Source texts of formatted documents
***

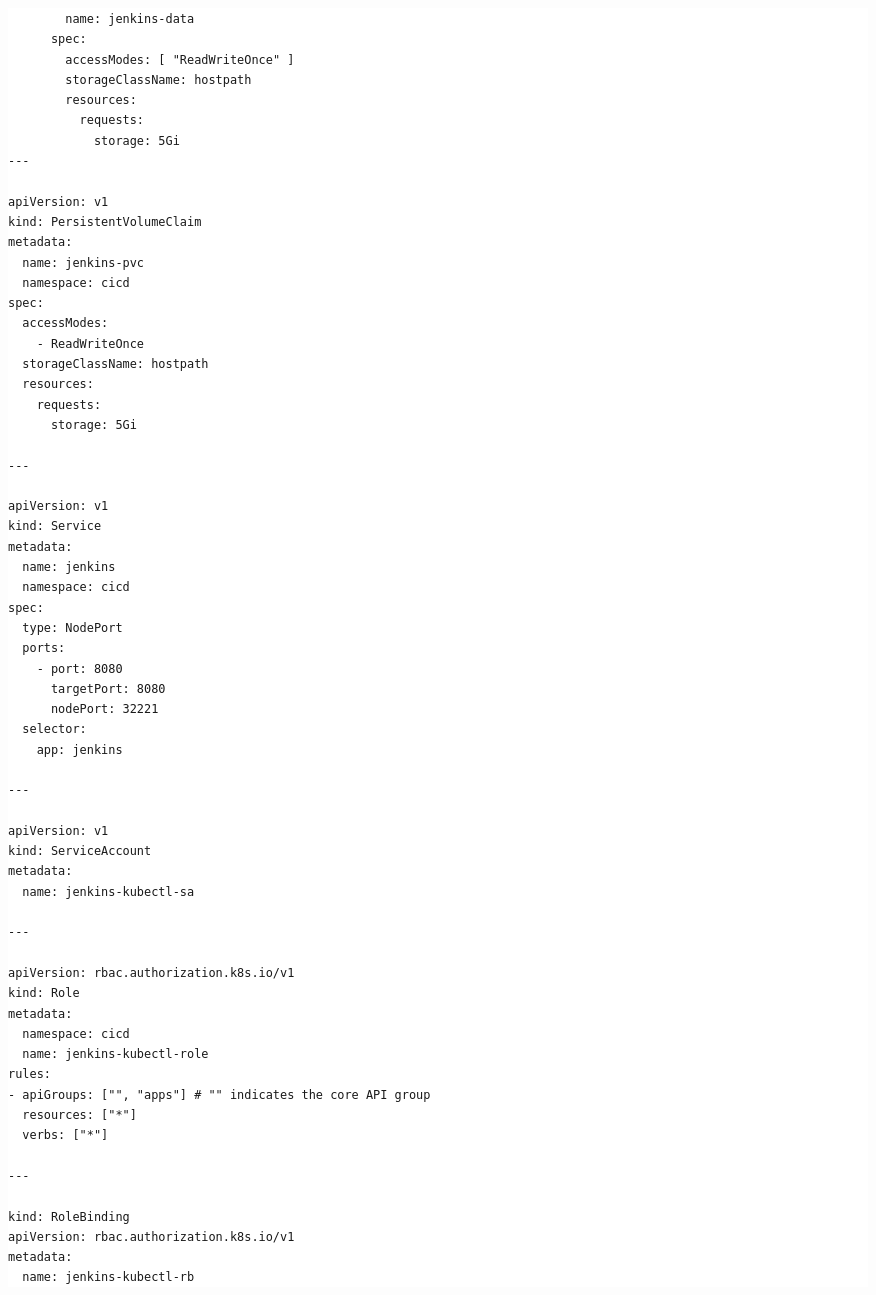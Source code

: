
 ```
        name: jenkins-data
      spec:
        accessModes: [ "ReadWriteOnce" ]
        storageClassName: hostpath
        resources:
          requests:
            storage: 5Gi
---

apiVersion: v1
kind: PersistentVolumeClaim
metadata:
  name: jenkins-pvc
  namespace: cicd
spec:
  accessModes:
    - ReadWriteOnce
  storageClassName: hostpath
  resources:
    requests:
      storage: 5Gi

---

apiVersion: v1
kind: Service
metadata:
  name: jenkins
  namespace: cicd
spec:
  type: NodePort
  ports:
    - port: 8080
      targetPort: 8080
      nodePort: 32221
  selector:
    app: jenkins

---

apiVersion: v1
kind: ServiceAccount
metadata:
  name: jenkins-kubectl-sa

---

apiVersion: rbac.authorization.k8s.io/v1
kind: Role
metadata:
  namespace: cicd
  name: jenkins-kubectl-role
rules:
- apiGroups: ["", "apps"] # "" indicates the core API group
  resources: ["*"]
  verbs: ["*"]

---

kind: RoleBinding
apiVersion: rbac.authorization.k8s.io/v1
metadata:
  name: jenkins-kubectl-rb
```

***

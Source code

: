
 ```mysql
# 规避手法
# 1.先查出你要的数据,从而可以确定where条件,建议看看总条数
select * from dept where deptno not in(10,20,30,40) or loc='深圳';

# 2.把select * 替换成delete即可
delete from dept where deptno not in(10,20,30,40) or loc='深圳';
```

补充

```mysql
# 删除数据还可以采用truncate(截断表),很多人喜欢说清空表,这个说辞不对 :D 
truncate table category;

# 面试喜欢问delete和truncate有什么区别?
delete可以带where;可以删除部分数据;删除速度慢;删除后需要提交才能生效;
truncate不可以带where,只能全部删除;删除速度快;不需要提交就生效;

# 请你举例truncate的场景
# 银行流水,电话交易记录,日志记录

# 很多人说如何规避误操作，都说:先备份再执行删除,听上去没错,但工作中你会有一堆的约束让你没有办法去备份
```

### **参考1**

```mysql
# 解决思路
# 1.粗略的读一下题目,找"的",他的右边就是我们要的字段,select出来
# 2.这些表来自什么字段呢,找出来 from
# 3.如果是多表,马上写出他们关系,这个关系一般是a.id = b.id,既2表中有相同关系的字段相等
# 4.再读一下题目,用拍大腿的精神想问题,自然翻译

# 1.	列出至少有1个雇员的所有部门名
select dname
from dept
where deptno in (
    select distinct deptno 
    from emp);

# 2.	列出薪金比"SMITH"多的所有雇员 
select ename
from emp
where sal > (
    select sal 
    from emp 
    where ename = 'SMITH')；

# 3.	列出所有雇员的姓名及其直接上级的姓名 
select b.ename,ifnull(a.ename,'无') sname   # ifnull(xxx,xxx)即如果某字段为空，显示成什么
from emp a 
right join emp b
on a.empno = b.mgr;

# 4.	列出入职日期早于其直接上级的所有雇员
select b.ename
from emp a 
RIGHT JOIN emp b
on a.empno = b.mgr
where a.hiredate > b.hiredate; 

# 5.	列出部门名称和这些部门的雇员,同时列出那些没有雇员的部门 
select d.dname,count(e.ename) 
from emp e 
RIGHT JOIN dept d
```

***

## Goal of the exercise
Show the lines above that have the word "dname".

## Result
select dname
select d.dname,count(e.ename) 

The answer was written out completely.